US 11,886,820 B2
System and method for machine-learning based extraction of information from documents
Sreekanth Menon, Bangalore (IN); Prakash Selvakumar, Bangalore (IN); and Sudheesh Sudevan, Thalassery (IN)
Assigned to Genpact Luxembourg S.à r.l. II, Luxembourg (LU)
Filed by Genpact Luxembourg S.à r.l. II, Luxembourg (LU)
Filed on Oct. 6, 2020, as Appl. No. 17/064,028.
Prior Publication US 2022/0108073 A1, Apr. 7, 2022
Int. Cl.

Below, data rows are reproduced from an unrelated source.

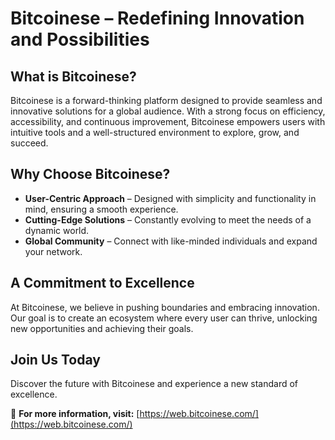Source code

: # Bitcoinese – Redefining Innovation and Possibilities  

## What is Bitcoinese?  
Bitcoinese is a forward-thinking platform designed to provide seamless and innovative solutions for a global audience. With a strong focus on efficiency, accessibility, and continuous improvement, Bitcoinese empowers users with intuitive tools and a well-structured environment to explore, grow, and succeed.  

## Why Choose Bitcoinese?  
- **User-Centric Approach** – Designed with simplicity and functionality in mind, ensuring a smooth experience.  
- **Cutting-Edge Solutions** – Constantly evolving to meet the needs of a dynamic world.  
- **Global Community** – Connect with like-minded individuals and expand your network.  

## A Commitment to Excellence  
At Bitcoinese, we believe in pushing boundaries and embracing innovation. Our goal is to create an ecosystem where every user can thrive, unlocking new opportunities and achieving their goals.  

## Join Us Today  
Discover the future with Bitcoinese and experience a new standard of excellence.  

🔗 **For more information, visit:** [https://web.bitcoinese.com/](https://web.bitcoinese.com/)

G06F 40/295 (2020.01); G06N 20/00 (2019.01); G06F 18/214 (2023.01); G06F 18/21 (2023.01); G06F 18/23213 (2023.01)
CPC G06F 40/295 (2020.01) [G06F 18/2148 (2023.01); G06F 18/2155 (2023.01); G06F 18/2193 (2023.01); G06F 18/23213 (2023.01); G06N 20/00 (2019.01)] 20 Claims
OG exemplary drawing
 
1. A method for training a machine-learning (ML) system, the method comprising:
(a) providing a seed set of labeled entities as a labeled entities set based on a first cluster of a plurality of clusters of documents and using the labeled entities set to train the ML system, to obtain an ML model;
(b) using the trained ML system to predict labels for entities in an unlabeled entities set, yielding a machine-labeled entities set, the prediction providing a respective confidence score for each machine-labeled entity;
(c) selecting from the machine-labeled entities set, a subset of machine-labeled entities having a respective confidence score at least equal to a threshold confidence score;
(d) updating the labeled entities set by adding thereto the selected subset of machine- labeled entities;
(e) removing from the machine-labeled entities set the selected subset of machine-labeled entities and deleting labels assigned to the entities in the updated machine-labeled entities set to provide the unlabeled entities set for a next iteration;
(f) if a termination condition is not reached, repeating steps (a) through (e), and, otherwise, storing the ML model;
(g) selecting a second cluster from the plurality of clusters; and
(h) repeating the steps (a) through (f) for the second cluster to store a different ML model for the second cluster, wherein providing the seed set in step (a) is based on the second cluster.